The answer should be an exact repeat of the stretch of material below from the line containing "the point farthest" through the line containing "with quantum key".

::: RECORDS SUPPLIED

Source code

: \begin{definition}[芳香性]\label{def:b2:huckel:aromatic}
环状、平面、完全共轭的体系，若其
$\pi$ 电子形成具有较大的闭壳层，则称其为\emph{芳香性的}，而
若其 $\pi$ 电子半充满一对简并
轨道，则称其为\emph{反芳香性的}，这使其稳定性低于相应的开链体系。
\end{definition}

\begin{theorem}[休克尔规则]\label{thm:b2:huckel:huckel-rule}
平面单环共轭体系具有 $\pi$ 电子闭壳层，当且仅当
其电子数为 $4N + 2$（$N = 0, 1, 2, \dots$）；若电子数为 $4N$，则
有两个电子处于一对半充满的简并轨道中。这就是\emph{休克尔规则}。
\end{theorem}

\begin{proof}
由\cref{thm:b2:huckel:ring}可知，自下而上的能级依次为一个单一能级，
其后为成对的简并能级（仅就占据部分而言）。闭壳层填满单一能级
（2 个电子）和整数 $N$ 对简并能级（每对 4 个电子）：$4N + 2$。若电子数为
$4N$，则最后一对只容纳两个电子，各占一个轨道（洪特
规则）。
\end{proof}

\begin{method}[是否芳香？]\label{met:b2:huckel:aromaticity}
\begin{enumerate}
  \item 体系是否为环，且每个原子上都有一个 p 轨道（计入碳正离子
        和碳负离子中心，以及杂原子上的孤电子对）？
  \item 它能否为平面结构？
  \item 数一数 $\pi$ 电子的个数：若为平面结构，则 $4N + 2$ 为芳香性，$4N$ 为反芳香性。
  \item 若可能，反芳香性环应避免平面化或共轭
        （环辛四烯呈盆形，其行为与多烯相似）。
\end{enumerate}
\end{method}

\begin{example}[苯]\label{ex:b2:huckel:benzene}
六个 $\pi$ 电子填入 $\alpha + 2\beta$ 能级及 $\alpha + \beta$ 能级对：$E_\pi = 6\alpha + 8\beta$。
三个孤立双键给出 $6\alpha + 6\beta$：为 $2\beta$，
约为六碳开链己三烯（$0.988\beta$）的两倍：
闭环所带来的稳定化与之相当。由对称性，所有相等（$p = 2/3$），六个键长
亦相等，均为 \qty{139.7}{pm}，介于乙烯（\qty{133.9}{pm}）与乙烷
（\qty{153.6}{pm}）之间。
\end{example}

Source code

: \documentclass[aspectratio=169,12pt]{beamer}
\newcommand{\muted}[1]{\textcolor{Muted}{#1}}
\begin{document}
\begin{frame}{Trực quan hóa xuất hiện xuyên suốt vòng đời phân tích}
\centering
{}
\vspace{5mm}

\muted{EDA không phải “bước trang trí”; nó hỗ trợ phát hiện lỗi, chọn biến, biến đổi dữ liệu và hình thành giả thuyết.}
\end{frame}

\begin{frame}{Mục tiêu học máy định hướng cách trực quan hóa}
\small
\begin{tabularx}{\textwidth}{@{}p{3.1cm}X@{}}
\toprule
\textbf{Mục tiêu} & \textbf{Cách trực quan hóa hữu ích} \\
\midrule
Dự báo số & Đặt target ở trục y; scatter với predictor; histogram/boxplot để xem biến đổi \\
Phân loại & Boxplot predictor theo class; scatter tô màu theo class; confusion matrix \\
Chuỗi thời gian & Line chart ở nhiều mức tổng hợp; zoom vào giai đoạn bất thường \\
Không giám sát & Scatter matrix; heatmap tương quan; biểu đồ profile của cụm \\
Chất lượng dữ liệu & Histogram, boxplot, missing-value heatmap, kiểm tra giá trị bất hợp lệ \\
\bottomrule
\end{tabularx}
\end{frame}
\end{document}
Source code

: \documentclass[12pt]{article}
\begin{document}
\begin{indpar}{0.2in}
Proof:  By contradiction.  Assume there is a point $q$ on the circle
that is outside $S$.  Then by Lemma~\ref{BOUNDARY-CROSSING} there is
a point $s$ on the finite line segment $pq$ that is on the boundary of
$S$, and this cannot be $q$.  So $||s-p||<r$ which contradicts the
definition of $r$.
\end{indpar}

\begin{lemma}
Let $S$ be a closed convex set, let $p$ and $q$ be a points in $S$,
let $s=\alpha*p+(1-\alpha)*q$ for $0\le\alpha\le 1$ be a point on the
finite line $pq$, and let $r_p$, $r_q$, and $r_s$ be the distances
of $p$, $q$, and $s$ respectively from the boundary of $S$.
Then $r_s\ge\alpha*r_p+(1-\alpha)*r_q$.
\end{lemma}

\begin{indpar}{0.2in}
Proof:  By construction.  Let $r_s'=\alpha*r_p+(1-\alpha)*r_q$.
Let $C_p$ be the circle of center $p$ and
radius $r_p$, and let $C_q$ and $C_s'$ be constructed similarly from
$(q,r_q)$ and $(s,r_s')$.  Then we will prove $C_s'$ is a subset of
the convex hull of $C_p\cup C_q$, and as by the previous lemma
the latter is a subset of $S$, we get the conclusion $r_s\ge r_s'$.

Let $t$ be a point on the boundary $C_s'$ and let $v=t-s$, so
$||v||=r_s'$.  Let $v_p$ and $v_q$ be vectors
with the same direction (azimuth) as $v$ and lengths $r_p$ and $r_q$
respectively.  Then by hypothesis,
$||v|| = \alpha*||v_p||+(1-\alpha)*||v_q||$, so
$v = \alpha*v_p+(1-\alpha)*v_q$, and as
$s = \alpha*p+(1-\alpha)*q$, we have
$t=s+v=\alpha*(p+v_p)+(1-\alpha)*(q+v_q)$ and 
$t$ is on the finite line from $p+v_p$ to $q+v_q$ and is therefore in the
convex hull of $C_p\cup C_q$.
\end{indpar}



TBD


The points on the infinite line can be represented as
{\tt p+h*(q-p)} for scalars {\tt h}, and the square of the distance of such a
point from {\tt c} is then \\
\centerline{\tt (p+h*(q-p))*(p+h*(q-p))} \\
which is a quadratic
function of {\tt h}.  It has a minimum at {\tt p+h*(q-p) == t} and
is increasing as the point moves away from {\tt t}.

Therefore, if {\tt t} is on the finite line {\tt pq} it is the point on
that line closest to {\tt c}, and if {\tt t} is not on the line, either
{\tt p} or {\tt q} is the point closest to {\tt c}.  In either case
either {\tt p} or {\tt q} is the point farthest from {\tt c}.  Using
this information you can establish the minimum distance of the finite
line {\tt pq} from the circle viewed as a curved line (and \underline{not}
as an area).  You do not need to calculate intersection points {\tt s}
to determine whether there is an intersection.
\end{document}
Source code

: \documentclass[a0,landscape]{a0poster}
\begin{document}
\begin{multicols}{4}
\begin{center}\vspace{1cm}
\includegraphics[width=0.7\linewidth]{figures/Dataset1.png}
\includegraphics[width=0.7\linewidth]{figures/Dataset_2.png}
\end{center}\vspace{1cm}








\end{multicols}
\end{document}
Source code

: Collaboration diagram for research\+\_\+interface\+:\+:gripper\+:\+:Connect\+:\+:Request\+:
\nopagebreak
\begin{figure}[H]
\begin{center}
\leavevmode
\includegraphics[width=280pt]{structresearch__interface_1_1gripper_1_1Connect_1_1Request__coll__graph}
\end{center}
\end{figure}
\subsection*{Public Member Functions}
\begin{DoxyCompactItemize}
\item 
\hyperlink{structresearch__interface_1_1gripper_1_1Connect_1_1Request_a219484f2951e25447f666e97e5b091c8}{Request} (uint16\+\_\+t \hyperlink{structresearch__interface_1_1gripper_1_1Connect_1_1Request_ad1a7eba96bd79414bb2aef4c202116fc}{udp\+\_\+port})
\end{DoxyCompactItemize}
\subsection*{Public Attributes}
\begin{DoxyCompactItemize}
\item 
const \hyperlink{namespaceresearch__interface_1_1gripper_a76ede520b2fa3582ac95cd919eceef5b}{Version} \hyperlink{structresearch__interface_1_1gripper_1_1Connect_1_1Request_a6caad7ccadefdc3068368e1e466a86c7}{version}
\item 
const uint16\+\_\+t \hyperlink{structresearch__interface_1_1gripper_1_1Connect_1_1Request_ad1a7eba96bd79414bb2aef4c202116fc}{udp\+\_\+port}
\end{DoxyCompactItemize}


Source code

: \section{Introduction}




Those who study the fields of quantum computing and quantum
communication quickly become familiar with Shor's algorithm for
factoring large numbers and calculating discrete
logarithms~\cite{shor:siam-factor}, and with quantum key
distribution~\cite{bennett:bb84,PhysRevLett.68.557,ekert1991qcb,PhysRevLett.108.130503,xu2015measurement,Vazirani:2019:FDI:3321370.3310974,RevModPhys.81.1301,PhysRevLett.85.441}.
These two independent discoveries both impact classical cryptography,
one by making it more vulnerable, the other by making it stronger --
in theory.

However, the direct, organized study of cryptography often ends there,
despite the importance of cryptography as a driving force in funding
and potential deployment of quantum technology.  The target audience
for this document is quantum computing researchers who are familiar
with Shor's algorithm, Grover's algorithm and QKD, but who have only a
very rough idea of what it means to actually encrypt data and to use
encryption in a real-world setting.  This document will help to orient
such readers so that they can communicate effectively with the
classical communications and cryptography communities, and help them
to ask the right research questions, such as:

::::::

ANSWER BOX —
either {\tt p} or {\tt q} is the point farthest from {\tt c}.  Using
this information you can establish the minimum distance of the finite
line {\tt pq} from the circle viewed as a curved line (and \underline{not}
as an area).  You do not need to calculate intersection points {\tt s}
to determine whether there is an intersection.
\end{document}
Source code

: \documentclass[a0,landscape]{a0poster}
\begin{document}
\begin{multicols}{4}
\begin{center}\vspace{1cm}
\includegraphics[width=0.7\linewidth]{figures/Dataset1.png}
\includegraphics[width=0.7\linewidth]{figures/Dataset_2.png}
\end{center}\vspace{1cm}








\end{multicols}
\end{document}
Source code

: Collaboration diagram for research\+\_\+interface\+:\+:gripper\+:\+:Connect\+:\+:Request\+:
\nopagebreak
\begin{figure}[H]
\begin{center}
\leavevmode
\includegraphics[width=280pt]{structresearch__interface_1_1gripper_1_1Connect_1_1Request__coll__graph}
\end{center}
\end{figure}
\subsection*{Public Member Functions}
\begin{DoxyCompactItemize}
\item 
\hyperlink{structresearch__interface_1_1gripper_1_1Connect_1_1Request_a219484f2951e25447f666e97e5b091c8}{Request} (uint16\+\_\+t \hyperlink{structresearch__interface_1_1gripper_1_1Connect_1_1Request_ad1a7eba96bd79414bb2aef4c202116fc}{udp\+\_\+port})
\end{DoxyCompactItemize}
\subsection*{Public Attributes}
\begin{DoxyCompactItemize}
\item 
const \hyperlink{namespaceresearch__interface_1_1gripper_a76ede520b2fa3582ac95cd919eceef5b}{Version} \hyperlink{structresearch__interface_1_1gripper_1_1Connect_1_1Request_a6caad7ccadefdc3068368e1e466a86c7}{version}
\item 
const uint16\+\_\+t \hyperlink{structresearch__interface_1_1gripper_1_1Connect_1_1Request_ad1a7eba96bd79414bb2aef4c202116fc}{udp\+\_\+port}
\end{DoxyCompactItemize}


Source code

: \section{Introduction}




Those who study the fields of quantum computing and quantum
communication quickly become familiar with Shor's algorithm for
factoring large numbers and calculating discrete
logarithms~\cite{shor:siam-factor}, and with quantum key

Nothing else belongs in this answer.